Однако куда больше меня беспокоит сложившаяся система образования. От неё все наши беды. Зачастую школьный учитель не оказывает никакого влияния на формирование у детей мировоззрения, не выявляет его склонности к тем или иным занятиям, не «заражает» интересом к тому или иному предмету, а лишь выполняет школьную программу.
- Наверное, на ваше пристрастие к физике повлиял именно педагог?
- Совершенно верно. Я учился в Тайшете в железнодорожной школе, где физику у нас преподавал Александр Андронович Коляда. Он к каждому находил подход, увидел, что я люблю руками мастерить, так дал мне журнал с описанием, как самому сделать электрический мотор. Я его сделал. И в физическом кабинете сам изучал его параметры: потребление тока, мощность и другие. Было ясно, что никаким историком или литератором я точно не стану. Правда, ещё сильно любил музыку, играл в оркестре. И это был замечательный опыт: ощущение коллективизма и понимание того, как много от тебя зависит и как легко всё испортить.
- После университета вы стали работать на руководящих должностях?
- Нет не сразу. После окончания вуза меня оставили в университете, но через год меня пригласили в институт, где я проходил практику, и предложили поехать руководить создаваемой в то время Норильской геофизической обсерваторией, где я проработал 10 лет. Там и получил свой опыт самостоятельной работы, где отвечать пришлось не только за науку, финансы, но и за здоровье и жизнь моих подчинённых. Потом на протяжении 10 лет был заместителем директора института, а затем почти 30 лет стоял во главе Института солнечно-земной физики, вот и вся карьера. Как быстро всё пролетело…
- Тем не менее, профессиональные планы на будущее строите?

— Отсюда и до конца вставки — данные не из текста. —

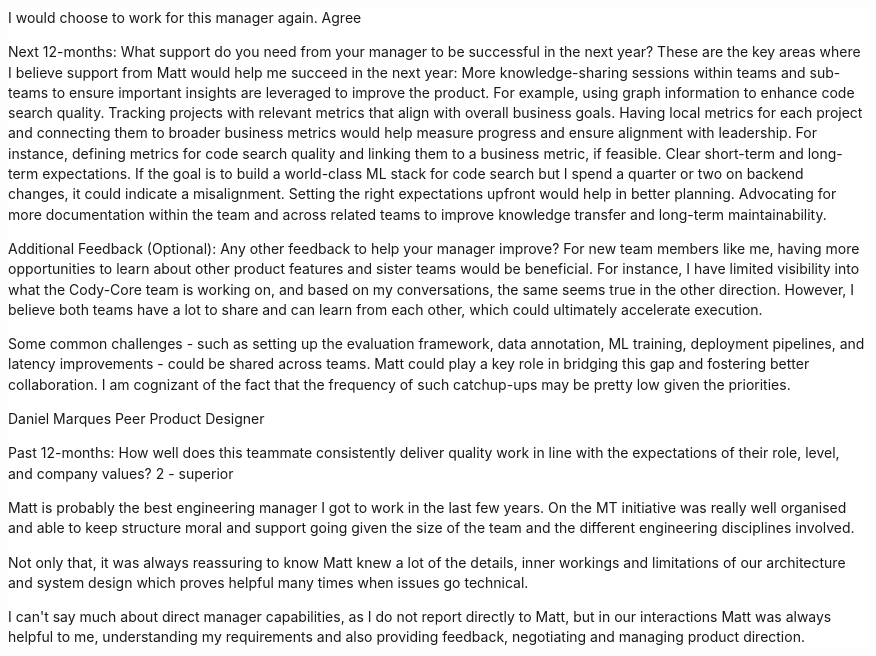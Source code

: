 

I would choose to work for this manager again.
Agree




Next 12-months: What support do you need from your manager to be successful in the next year?
These are the key areas where I believe support from Matt would help me succeed in the next year:
More knowledge-sharing sessions within teams and sub-teams to ensure important insights are leveraged to improve the product. For example, using graph information to enhance code search quality.
Tracking projects with relevant metrics that align with overall business goals. Having local metrics for each project and connecting them to broader business metrics would help measure progress and ensure alignment with leadership. For instance, defining metrics for code search quality and linking them to a business metric, if feasible.
Clear short-term and long-term expectations. If the goal is to build a world-class ML stack for code search but I spend a quarter or two on backend changes, it could indicate a misalignment. Setting the right expectations upfront would help in better planning.
Advocating for more documentation within the team and across related teams to improve knowledge transfer and long-term maintainability.




Additional Feedback (Optional): Any other feedback to help your manager improve?
For new team members like me, having more opportunities to learn about other product features and sister teams would be beneficial. For instance, I have limited visibility into what the Cody-Core team is working on, and based on my conversations, the same seems true in the other direction. However, I believe both teams have a lot to share and can learn from each other, which could ultimately accelerate execution.


Some common challenges - such as setting up the evaluation framework, data annotation, ML training, deployment pipelines, and latency improvements - could be shared across teams. Matt could play a key role in bridging this gap and fostering better collaboration. I am cognizant of the fact that the frequency of such catchup-ups may be pretty low given the priorities.



Daniel Marques Peer
Product Designer


Past 12-months: How well does this teammate consistently deliver quality work in line with the expectations of their role, level, and company values?
2 - superior


Matt is probably the best engineering manager I got to work in the last few years.
On the MT initiative was really well organised and able to keep structure moral and support going given the size of the team and the different engineering disciplines involved.


Not only that, it was always reassuring to know Matt knew a lot of the details, inner workings and limitations of our architecture and system design which proves helpful many times when issues go technical.


I can't say much about direct manager capabilities, as I do not report directly to Matt, but in our interactions Matt was always helpful to me, understanding my requirements and also providing feedback, negotiating and managing product direction.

- Задача у меня только одна – вместе с нынешнем директором Института Александром Павловичем Потехиным обеспечить дальнейшее стабильное развитие научного учреждения. Ну, а мегапроект по созданию в Иркутске Национального гелиогеофизического комплекса РАН, я буду продвигать, пока хватит сил, тем более что и президент страны, и председатель Правительства РФ его поддерживают, но финансирование пока не открыто. Так что работы хватает.